Memorial stone, Rattoo, Co. Kerry
Co. Kerry |
Memorials
Inside the doorway of Rattoo Church in north Kerry, a small flat stone sits embedded in the wall, doing the unglamorous work of a repair patch.
It measures roughly forty centimetres by thirty, and for most of its existence it has probably gone unnoticed by anyone passing through. What makes it quietly remarkable is what is carved into its upper surface: a Latin memorial inscription, almost certainly displaced from a grave, that records the death of a woman named Margaret O'Dinighen in 1666.

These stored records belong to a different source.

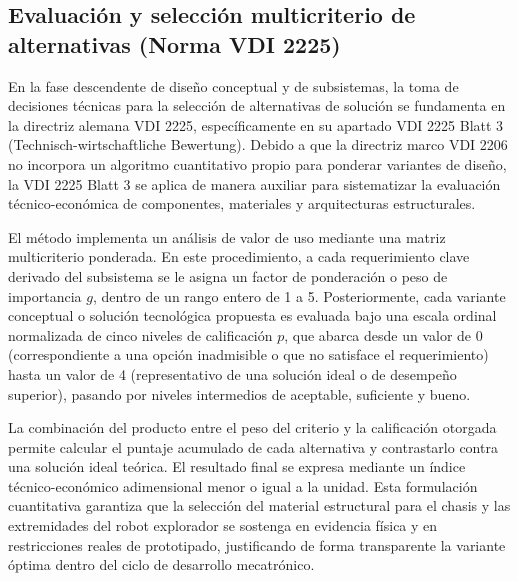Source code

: \subsection{Evaluación y selección multicriterio de alternativas (Norma VDI 2225)}

\noindent
En la fase descendente de diseño conceptual y de subsistemas, la toma de decisiones técnicas para la selección de alternativas de solución se fundamenta en la directriz alemana VDI 2225, específicamente en su apartado VDI 2225 Blatt 3 (Technisch-wirtschaftliche Bewertung). Debido a que la directriz marco VDI 2206 no incorpora un algoritmo cuantitativo propio para ponderar variantes de diseño, la VDI 2225 Blatt 3 se aplica de manera auxiliar para sistematizar la evaluación técnico-económica de componentes, materiales y arquitecturas estructurales.

\noindent
El método implementa un análisis de valor de uso mediante una matriz multicriterio ponderada. En este procedimiento, a cada requerimiento clave derivado del subsistema se le asigna un factor de ponderación o peso de importancia $g$, dentro de un rango entero de 1 a 5. Posteriormente, cada variante conceptual o solución tecnológica propuesta es evaluada bajo una escala ordinal normalizada de cinco niveles de calificación $p$, que abarca desde un valor de 0 (correspondiente a una opción inadmisible o que no satisface el requerimiento) hasta un valor de 4 (representativo de una solución ideal o de desempeño superior), pasando por niveles intermedios de aceptable, suficiente y bueno.

\noindent
La combinación del producto entre el peso del criterio y la calificación otorgada permite calcular el puntaje acumulado de cada alternativa y contrastarlo contra una solución ideal teórica. El resultado final se expresa mediante un índice técnico-económico adimensional menor o igual a la unidad. Esta formulación cuantitativa garantiza que la selección del material estructural para el chasis y las extremidades del robot explorador se sostenga en evidencia física y en restricciones reales de prototipado, justificando de forma transparente la variante óptima dentro del ciclo de desarrollo mecatrónico.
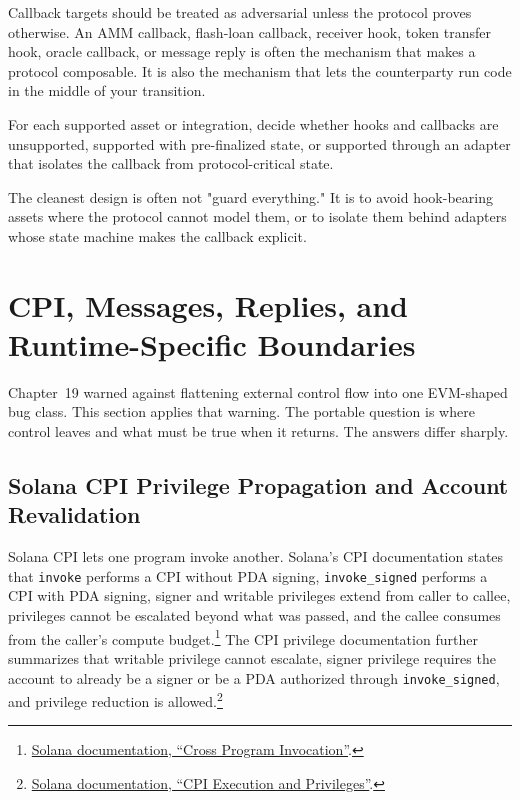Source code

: Callback targets should be treated as adversarial unless the protocol proves otherwise. An AMM callback, flash-loan callback, receiver hook, token transfer hook, oracle callback, or message reply is often the mechanism that makes a protocol composable. It is also the mechanism that lets the counterparty run code in the middle of your transition.

\begin{artifactbox}
For each supported asset or integration, decide whether hooks and callbacks are unsupported, supported with pre-finalized state, or supported through an adapter that isolates the callback from protocol-critical state.
\end{artifactbox}

The cleanest design is often not "guard everything." It is to avoid hook-bearing assets where the protocol cannot model them, or to isolate them behind adapters whose state machine makes the callback explicit.

\section{CPI, Messages, Replies, and Runtime-Specific Boundaries}

Chapter~19 warned against flattening external control flow into one EVM-shaped bug class. This section applies that warning. The portable question is where control leaves and what must be true when it returns. The answers differ sharply.

\subsection{Solana CPI Privilege Propagation and Account Revalidation}

Solana CPI lets one program invoke another. Solana's CPI documentation states that \texttt{invoke} performs a CPI without PDA signing, \texttt{invoke\_signed} performs a CPI with PDA signing, signer and writable privileges extend from caller to callee, privileges cannot be escalated beyond what was passed, and the callee consumes from the caller's compute budget.\footnote{\href{https://solana.com/docs/core/cpi}{Solana documentation, ``Cross Program Invocation''}.} The CPI privilege documentation further summarizes that writable privilege cannot escalate, signer privilege requires the account to already be a signer or be a PDA authorized through \texttt{invoke\_signed}, and privilege reduction is allowed.\footnote{\href{https://solana.com/docs/core/cpi/cpi-execution}{Solana documentation, ``CPI Execution and Privileges''}.}

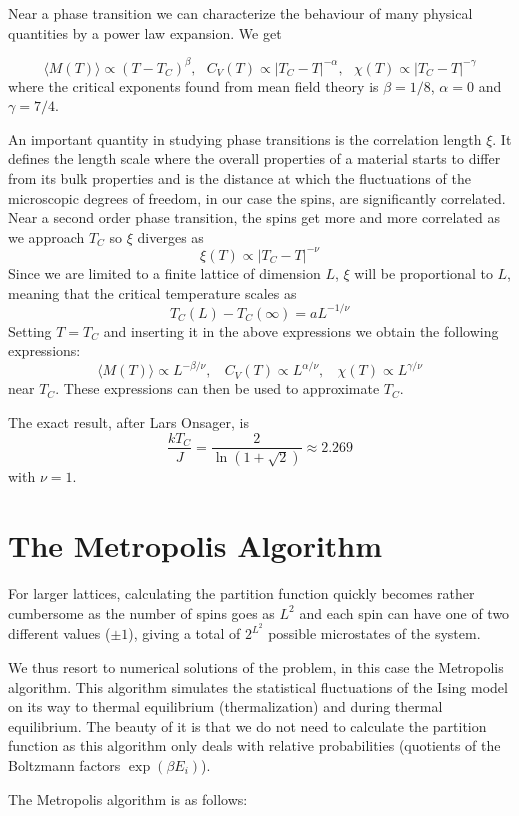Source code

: \documentclass[english, 12pt]{article}
\newcommand{\f}{\frac}
\begin{document}
Near a phase transition we can characterize the behaviour of many physical quantities by a power law expansion. We get

$$\langle M(T)\rangle \propto (T-T_C)^\beta,\ \ \ C_V(T) \propto |T_C-T|^{-\alpha},\ \ \ \chi(T) \propto |T_C-T|^{-\gamma}$$
where the critical exponents found from mean field theory is $\beta = 1/8$, $\alpha = 0$ and $\gamma = 7/4$.

An important quantity in studying phase transitions is the correlation length $\xi$. It defines the length scale where the overall properties of a material starts to differ from its bulk properties and is the distance at which the fluctuations of the microscopic degrees of freedom, in our case the spins, are significantly correlated. Near a second order phase transition, the spins get more and more correlated as we approach $T_C$ so $\xi$ diverges as
$$\xi(T) \propto |T_C-T|^{-\nu}$$
Since we are limited to a finite lattice of dimension $L$, $\xi$ will be proportional to $L$, meaning that the critical temperature scales as $$T_C(L)-T_C(\infty) = aL^{-1/\nu}$$
Setting $T=T_C$ and inserting it in the above expressions we obtain the following expressions:
$$\langle M(T)\rangle \propto L^{-\beta/\nu},\ \ \ \ C_V(T)\propto L^{\alpha/\nu},\ \ \ \ \chi(T) \propto L^{\gamma/\nu}$$
near $T_C$.
These expressions can then be used to approximate $T_C$.

The exact result, after Lars Onsager, is 
$$\f{kT_C}{J} = \f{2}{\ln(1+\sqrt{2})} \approx 2.269$$
with $\nu = 1$.


\section{The Metropolis Algorithm}
For larger lattices, calculating the partition function quickly becomes rather cumbersome as the number of spins goes as $L^2$ and each spin can have one of two different values ($\pm1$), giving a total of $2^{L^2}$ possible microstates of the system.

We thus resort to numerical solutions of the problem, in this case the Metropolis algorithm. This algorithm simulates the statistical fluctuations of the Ising model on its way to thermal equilibrium (thermalization) and during thermal equilibrium. The beauty of it is that we do not need to calculate the partition function as this algorithm only deals with relative probabilities (quotients of the Boltzmann factors $\exp(\beta E_i)$).

The Metropolis algorithm is as follows:
\end{document}
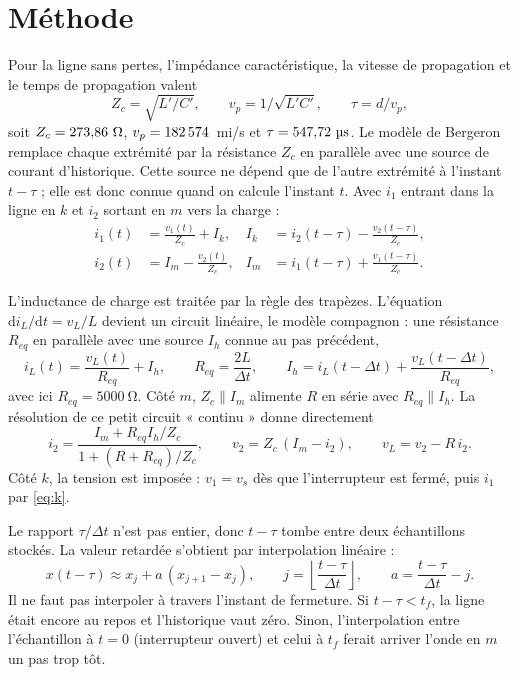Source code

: \section{Méthode}

Pour la ligne sans pertes, l'impédance caractéristique, la vitesse de propagation et le temps de
propagation valent
\begin{equation}
Z_c = \sqrt{L'/C'}, \qquad v_p = 1/\sqrt{L'C'}, \qquad \tau = d/v_p ,
\end{equation}
soit $Z_c = \Zc~\unit{\ohm}$, $v_p = \vp$~mi/s et $\tau = \tauL~\unit{\micro s}$.
Le modèle de Bergeron remplace chaque extrémité par la résistance $Z_c$ en parallèle avec une
source de courant d'historique. Cette source ne dépend que de l'autre extrémité à l'instant
$t-\tau$ ; elle est donc connue quand on calcule l'instant $t$. Avec $i_1$ entrant dans la ligne
en $k$ et $i_2$ sortant en $m$ vers la charge :
\begin{align}
i_1(t) &= \frac{v_1(t)}{Z_c} + I_k, & I_k &= i_2(t-\tau) - \frac{v_2(t-\tau)}{Z_c}, \label{eq:k}\\
i_2(t) &= I_m - \frac{v_2(t)}{Z_c}, & I_m &= i_1(t-\tau) + \frac{v_1(t-\tau)}{Z_c}. \label{eq:m}
\end{align}

L'inductance de charge est traitée par la règle des trapèzes. L'équation
$\mathrm{d}i_L/\mathrm{d}t = v_L/L$ devient un circuit linéaire, le modèle compagnon : une
résistance $R_{eq}$ en parallèle avec une source $I_h$ connue au pas précédent,
\begin{equation}
i_L(t) = \frac{v_L(t)}{R_{eq}} + I_h, \qquad R_{eq} = \frac{2L}{\Delta t}, \qquad
I_h = i_L(t-\Delta t) + \frac{v_L(t-\Delta t)}{R_{eq}} ,
\end{equation}
avec ici $R_{eq} = \SI{5000}{\ohm}$. Côté $m$, $Z_c \parallel I_m$ alimente $R$ en série avec
$R_{eq} \parallel I_h$. La résolution de ce petit circuit « continu » donne directement
\begin{equation}
i_2 = \frac{I_m + R_{eq} I_h/Z_c}{1 + (R+R_{eq})/Z_c}, \qquad v_2 = Z_c\,(I_m - i_2), \qquad
v_L = v_2 - R\,i_2 .
\end{equation}
Côté $k$, la tension est imposée : $v_1 = v_s$ dès que l'interrupteur est fermé, puis $i_1$ par
\eqref{eq:k}.

Le rapport $\tau/\Delta t$ n'est pas entier, donc $t-\tau$ tombe entre deux échantillons
stockés. La valeur retardée s'obtient par interpolation linéaire :
\begin{equation}
x(t-\tau) \approx x_j + a\,(x_{j+1}-x_j), \qquad j = \left\lfloor \frac{t-\tau}{\Delta t}
\right\rfloor, \qquad a = \frac{t-\tau}{\Delta t} - j .
\end{equation}
Il ne faut pas interpoler à travers l'instant de fermeture. Si $t-\tau < t_f$, la ligne était
encore au repos et l'historique vaut zéro. Sinon, l'interpolation entre l'échantillon à $t=0$
(interrupteur ouvert) et celui à $t_f$ ferait arriver l'onde en $m$ un pas trop tôt.
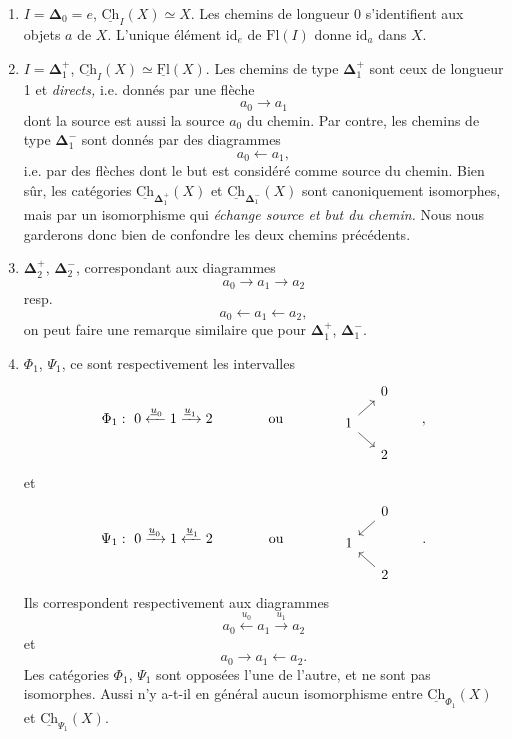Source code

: \documentclass[11pt]{article}
\newcommand{\printedpage}[1]{\marginpar{\footnotesize p.~#1}}
\newcommand{\msp}[1]{\marginpar{\footnotesize [#1]}}
\newcommand{\Ch}{\underline{\mathrm{Ch}}}
\newcommand{\uFl}{\underline{\mathrm{Fl}}}
\newcommand{\bDelta}{\boldsymbol{\Delta}}
\begin{document}
\begin{enumerate}
\item[1.] $I = \bDelta_0 = e$, $\Ch_I(X) \simeq X$. Les chemins de longueur 0 s'identifient aux objets $a$ de $X$. L'unique élément $\mathrm{id}_e$ de $\mathrm{Fl}(I)$ donne $\mathrm{id}_a$ dans $X$.

\item[2.] $I = \bDelta_1^+$, $\Ch_I(X) \simeq \uFl(X)$. Les chemins de type $\bDelta_1^+$ sont ceux de longueur 1 et \textit{directs,} i.e. donnés par une flèche
\[
a_0 \longrightarrow a_1
\]
dont la source est aussi la source $a_0$ du chemin. Par contre, les chemins de type $\bDelta_1^-$ sont donnés par des diagrammes
\[
a_0 \longleftarrow a_1,
\]
i.e. par des flèches dont le but est considéré comme source du chemin. Bien sûr, les catégories $\Ch_{\bDelta_1^+}(X)$ et $\Ch_{\bDelta_1^-}(X)$ sont canoniquement isomorphes, mais par un isomorphisme qui \textit{échange source et but du chemin.} Nous nous garderons donc bien de confondre les deux chemins précédents.

\msp{page 16}

\item[3.] $\bDelta_2^+$, $\bDelta_2^-$, correspondant aux diagrammes
\[
a_0 \longrightarrow a_1 \longrightarrow a_2
\]
resp.
\[
a_0 \longleftarrow a_1 \longleftarrow a_2,
\]
on peut faire une remarque similaire que pour $\bDelta_1^+$, $\bDelta_1^-$.

\printedpage{11}

\item[4.] $\Phi_1$, $\Psi_1$, ce sont respectivement les intervalles
\[
\Phi_1 :\ 0 \xleftarrow{\underline{u}_0} 1 \xrightarrow{\underline{u}_1} 2 \qquad\qquad \text{ou} \qquad\qquad
\begin{tikzcd}[row sep=small, column sep=small]
 & 0 \\
1 \arrow[ur] \arrow[dr] & \\
 & 2
\end{tikzcd}
\qquad , %
\]
et
\[
\Psi_1 :\ 0 \xrightarrow{\underline{u}_0} 1 \xleftarrow{\underline{u}_1} 2 \qquad\qquad \text{ou} \qquad\qquad
\begin{tikzcd}[row sep=small, column sep=small]
 & 0 \arrow[dl] \\
1 & \\
 & 2 \arrow[ul]
\end{tikzcd}
\qquad .
\]
Ils correspondent respectivement aux diagrammes
\[
a_0 \xleftarrow{u_0} a_1 \xrightarrow{u_1} a_2
\]
et
\[
a_0 \longrightarrow a_1 \longleftarrow a_2.
\]
Les catégories $\Phi_1$, $\Psi_1$ sont opposées l'une de l'autre, et ne sont pas isomorphes. Aussi n'y a-t-il en général aucun isomorphisme entre $\Ch_{\Phi_1}(X)$ et $\Ch_{\Psi_1}(X)$.
\end{enumerate}
\end{document}
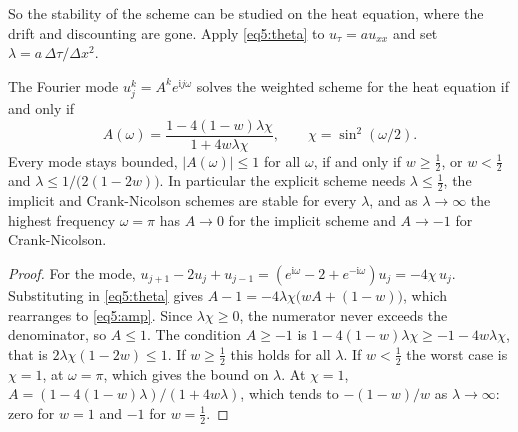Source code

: \begin{chapterrefs}
So the stability of the scheme can be studied on the heat equation, where the drift and discounting
are gone. Apply \cref{eq5:theta} to $u_\tau=au_{xx}$ and set $\lambda=a\,\Delta\tau/\Delta x^2$.

\begin{theorem}\label{thm5:vonneumann}
The Fourier mode $u^k_j=A^ke^{\mathrm ij\omega}$ solves the weighted scheme for the heat equation if and
only if
\begin{equation}\label{eq5:amp}
  A(\omega)=\frac{1-4(1-w)\lambda\chi}{1+4w\lambda\chi},\qquad \chi=\sin^2(\omega/2).
\end{equation}
Every mode stays bounded, $|A(\omega)|\le1$ for all $\omega$, if and only if $w\ge\tfrac12$, or
$w<\tfrac12$ and $\lambda\le1/\bigl(2(1-2w)\bigr)$. In particular the explicit scheme needs
$\lambda\le\tfrac12$, the implicit and Crank-Nicolson schemes are stable for every $\lambda$, and as
$\lambda\to\infty$ the highest frequency $\omega=\pi$ has $A\to0$ for the implicit scheme and $A\to-1$ for
Crank-Nicolson.
\end{theorem}

\begin{proof}
For the mode, $u_{j+1}-2u_j+u_{j-1}=(e^{\mathrm i\omega}-2+e^{-\mathrm i\omega})u_j=-4\chi\,u_j$. Substituting
in \cref{eq5:theta} gives $A-1=-4\lambda\chi\bigl(wA+(1-w)\bigr)$, which rearranges to
\cref{eq5:amp}. Since $\lambda\chi\ge0$, the numerator never exceeds the denominator, so $A\le1$. The
condition $A\ge-1$ is $1-4(1-w)\lambda\chi\ge-1-4w\lambda\chi$, that is $2\lambda\chi(1-2w)\le1$.
If $w\ge\tfrac12$ this holds for all $\lambda$. If $w<\tfrac12$ the worst case is $\chi=1$, at
$\omega=\pi$, which gives the bound on $\lambda$. At $\chi=1$, $A=(1-4(1-w)\lambda)/(1+4w\lambda)$,
which tends to $-(1-w)/w$ as $\lambda\to\infty$: zero for $w=1$ and $-1$ for $w=\tfrac12$.
\end{proof}


\end{chapterrefs}
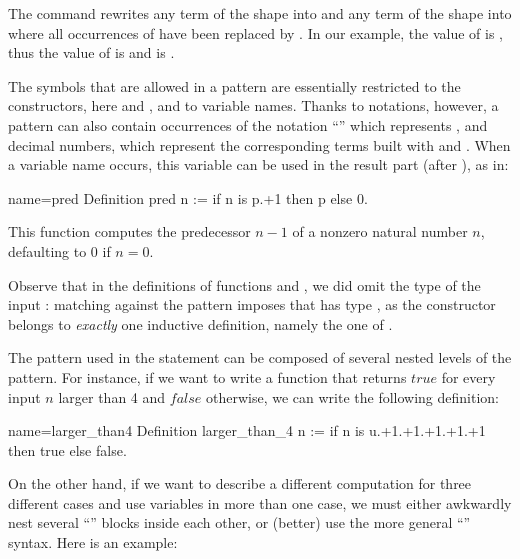 The  command rewrites any term of the shape
 into  and any term of the shape
 into  where all occurrences of
 have been replaced by .  In our example, the value of
 is , thus the value of  is  and  is .


The symbols that are allowed in a pattern are essentially restricted
to the constructors, here  and , and to variable names.
Thanks to notations, however, a pattern can also contain
occurrences of the notation ``'' which represents , and
decimal numbers, which represent the corresponding terms built with
 and .  When a variable name occurs, this variable can be
used in the result part (after ), as in:

\begin{coq}{name=pred}{}
Definition pred n := if n is p.+1 then p else 0.
\end{coq}

This function  computes the predecessor \(n-1\) of a
nonzero natural number \(n\), defaulting to \(0\) if \(n = 0\).

Observe that in the definitions of functions  and
, we did omit the type of the input : matching
 against  the  pattern imposes that  has type
, as the  constructor belongs to \emph{exactly}
one inductive definition, namely the one of .

The pattern used in the  statement can be composed of
several nested levels of the  pattern.  For instance,
if we want to write a function
that returns \(true\) for every input \(n\) larger than 4
and \(false\) otherwise, we can write the following definition:

\begin{coq}{name=larger_than4}{}
Definition larger_than_4 n :=
  if n is u.+1.+1.+1.+1.+1 then true else false.
\end{coq}

On the other hand, if we want to describe a different computation for
three different cases and use variables in more than one case, we
must either awkwardly nest several ``'' blocks
inside each other, or (better) use the more general
``'' syntax.  Here is an example:

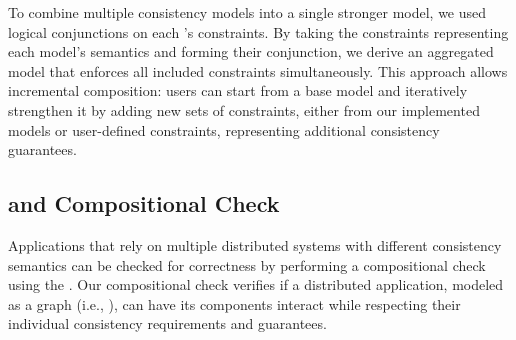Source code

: To combine multiple consistency models into a single stronger model, we used
logical conjunctions on each \sysmod{}'s constraints. By taking the constraints
representing each model's semantics and forming their conjunction, we derive an
aggregated model that enforces all included constraints simultaneously.
This approach allows incremental composition: users can start from a
base model and iteratively strengthen it by adding new sets of constraints,
either from our implemented models or user-defined constraints, representing
additional consistency guarantees.

\subsection{\sysgraph{} and Compositional Check}

Applications that rely on multiple distributed systems with different
consistency semantics can be checked for correctness by performing a
compositional check using the \sysgraph{}.
Our compositional check
verifies if a distributed application, modeled as a graph (i.e.,
\sysgraph{}), can have its components interact while
respecting their individual consistency requirements and guarantees.



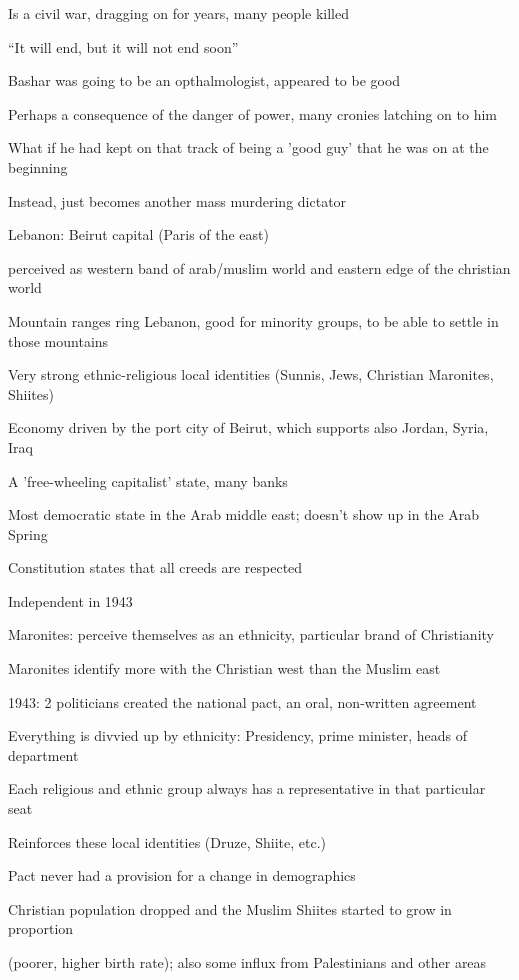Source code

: \documentclass[12pt]{article}
\begin{document}
Is a civil war, dragging on for years, many people killed

``It will end, but it will not end soon''

Bashar was going to be an opthalmologist, appeared to be good

Perhaps a consequence of the danger of power, many cronies latching on to him

What if he had kept on that track of being a 'good guy' that he was on at the beginning

Instead, just becomes another mass murdering dictator

\newpage
\noindent
Lebanon: Beirut capital (Paris of the east)

perceived as western band of arab/muslim world and eastern edge of the christian world

Mountain ranges ring Lebanon, good for minority groups, to be able to settle in those mountains

Very strong ethnic-religious local identities (Sunnis, Jews, Christian Maronites, Shiites)

Economy driven by the port city of Beirut, which supports also Jordan, Syria, Iraq

A 'free-wheeling capitalist' state, many banks

Most democratic state in the Arab middle east; doesn't show up in the Arab Spring

Constitution states that all creeds are respected

Independent in 1943

Maronites: perceive themselves as an ethnicity, particular brand of Christianity

Maronites identify more with the Christian west than the Muslim east

1943: 2 politicians created the national pact, an oral, non-written agreement

Everything is divvied up by ethnicity: Presidency, prime minister, heads of department

Each religious and ethnic group always has a representative in that particular seat

Reinforces these local identities (Druze, Shiite, etc.)

Pact never had a provision for a change in demographics

Christian population dropped and the Muslim Shiites started to grow in proportion 

(poorer, higher birth rate); also some influx from Palestinians and other areas
\end{document}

The inscription, as transcribed and discussed by Lynch in the Journal of the Royal Society of Antiquaries of Ireland in 1910, reads something like 'X MARGARET O'DINIGHEN, EJUS 1666, VXOR, HIC JACET', the Latin translating roughly as 'here lies Margaret O'Dinighen, his wife, 1666'. The formula is conventional enough for the period, but the stone's situation is anything but. Rather than marking a grave, it was repurposed at some point to fill a gap in the church wall, turning a personal memorial into building material. Rattoo Church, a medieval structure in the townland of Rattoo, sits beside one of the better-preserved round towers in Kerry, those tall, tapering stone towers built from the early medieval period onwards, most likely as bell towers and places of refuge associated with monastic settlements. The stone's original placement within or around that complex is unknown, and the question of how Margaret O'Dinighen came to be memorialised there, and by whom, has no clear answer from the surviving record.